Tiger’s body has taken on a dramatic transformation since his early 20s. Most would agree his body and swing were at their peak in the late 1990s and early 2000s. Back then he was lean, had superb flexibility, along with tremendous speed and power. Eight surgeries later – and an extended break from the game – and Tiger doesn’t have the physique he once enjoyed. He will have to overcome his limitations with the other end of the game – what he lacks in power he will have to make up with a rock-solid short-game. He isn’t the only US PGA Tour player with the length of Dustin Johnson, anymore.
Many argued Tiger came back from injury too soon in the past. This break is his longest to date and it should be adequate rehab and preparation time if he has not re-injured himself. He may not be hot straight out of the gates but with perseverance and a flat stick that obeys, he can still win in spite of his broken body and aura. One only needs to watch him win the 2008 US Open – limping around Torrey Pines on a torn anterior cruciate ligament – for proof of that assertion.
Tiger’s generation has now been overtaken by a younger wave of social media savvy 20-somethings. These guys certainly respect Tiger but weren’t part of his dominant era and don’t respond to the hard-faced competitor that Tiger was in his golden days. Quite simply, they don’t roll that way.
The overall feel at the top of the game has changed and Tiger doesn’t scare them, nor is there any great rivalry like there was with his peers, Phil and Vijay. We now have a smiling family man in world No.1 Jason Day, a carefree group of youngsters in Jordan Spieth and Rickie Fowler, a charismatic but calm Dustin Johnson and a friendly Irishman in Rory McIlroy. One component they all have in common (other than playing great golf) is they all like each other and they’re generally all very engaging with the media, unlike the highly aloof nature of Tiger. The mood has shifted – Tiger’s game face and intense stare doesn’t have the clout it once had when he walked all over his rivals during his dominance. Ultimately, this means Tiger has to find a new game plan as his days of intimidation are over.
This, undoubtedly, is the biggest area of concern. No one except Tiger knows the extent of how deep the wounds are in regard to the shame he feels for the sex scandal and also the embarrassment surrounding his performance prior to taking his last hiatus from golf. It was an epic run of missed cuts and mediocrity that resembled a completely different golfer – a far cry from the one that had won 14 Majors. My belief on Tiger’s mental state is that anything is possible – a man that can achieve what he has is capable of the impossible. Perhaps it will be short lived, or a one off, but he can do it. Tiger must get to a place mentally where he believes more than he fears and he can win again on the US PGA Tour.

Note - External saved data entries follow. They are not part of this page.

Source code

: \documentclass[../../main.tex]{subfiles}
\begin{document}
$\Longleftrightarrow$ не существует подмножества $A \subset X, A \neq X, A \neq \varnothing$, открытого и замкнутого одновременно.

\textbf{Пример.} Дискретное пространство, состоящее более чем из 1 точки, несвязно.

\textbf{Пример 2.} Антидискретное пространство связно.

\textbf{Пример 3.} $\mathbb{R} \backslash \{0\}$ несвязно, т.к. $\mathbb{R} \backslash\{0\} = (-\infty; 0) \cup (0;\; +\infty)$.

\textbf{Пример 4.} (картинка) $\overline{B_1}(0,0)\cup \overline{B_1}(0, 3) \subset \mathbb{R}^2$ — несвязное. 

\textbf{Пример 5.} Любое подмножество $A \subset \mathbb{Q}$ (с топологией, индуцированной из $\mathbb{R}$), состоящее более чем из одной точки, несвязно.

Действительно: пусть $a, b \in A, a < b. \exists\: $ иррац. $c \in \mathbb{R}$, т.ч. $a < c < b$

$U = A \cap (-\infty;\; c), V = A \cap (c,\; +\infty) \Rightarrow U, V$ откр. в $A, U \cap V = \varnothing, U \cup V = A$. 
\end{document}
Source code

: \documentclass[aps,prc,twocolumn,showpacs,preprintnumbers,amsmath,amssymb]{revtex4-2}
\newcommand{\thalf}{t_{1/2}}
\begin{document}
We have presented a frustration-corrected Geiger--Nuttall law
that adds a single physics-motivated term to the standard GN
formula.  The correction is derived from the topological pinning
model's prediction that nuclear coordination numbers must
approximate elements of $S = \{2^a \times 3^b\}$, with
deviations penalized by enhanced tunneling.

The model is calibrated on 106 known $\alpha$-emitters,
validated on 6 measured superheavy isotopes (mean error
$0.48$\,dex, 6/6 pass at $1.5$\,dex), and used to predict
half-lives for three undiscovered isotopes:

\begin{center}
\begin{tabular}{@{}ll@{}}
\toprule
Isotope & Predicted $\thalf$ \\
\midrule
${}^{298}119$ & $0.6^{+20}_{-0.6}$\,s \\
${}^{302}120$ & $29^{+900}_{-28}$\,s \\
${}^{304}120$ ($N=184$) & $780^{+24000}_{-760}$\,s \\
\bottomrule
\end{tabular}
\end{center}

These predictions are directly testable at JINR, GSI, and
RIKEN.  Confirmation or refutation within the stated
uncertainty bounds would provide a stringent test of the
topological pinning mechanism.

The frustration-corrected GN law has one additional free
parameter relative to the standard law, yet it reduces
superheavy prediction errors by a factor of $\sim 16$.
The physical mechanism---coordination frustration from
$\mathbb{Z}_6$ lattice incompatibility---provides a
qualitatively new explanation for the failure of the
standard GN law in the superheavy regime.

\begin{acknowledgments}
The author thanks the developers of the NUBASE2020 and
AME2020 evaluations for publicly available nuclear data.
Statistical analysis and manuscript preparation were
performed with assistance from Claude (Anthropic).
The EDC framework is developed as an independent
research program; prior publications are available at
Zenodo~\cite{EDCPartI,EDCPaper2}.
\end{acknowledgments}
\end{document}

Tiger took his time before making a comeback, as he knew deep down this was his last hurrah. Do I think he can get to 19 Majors? No. I don’t think Tiger will overtake Jack Nicklaus as the greatest golfer of all time, but I do think he will be “back” to some degree and it won’t just be the golf world rejoicing, but the international sporting landscape.
Even before “Hello World”, Tiger Woods was making history and captivating the world with his God-given talent. When he makes his mark one last time it will be nothing short of epic. Love him or loathe him, we’d all love to catch another glimpse of Tiger’s special talents once more. After all, it captivated the entire world.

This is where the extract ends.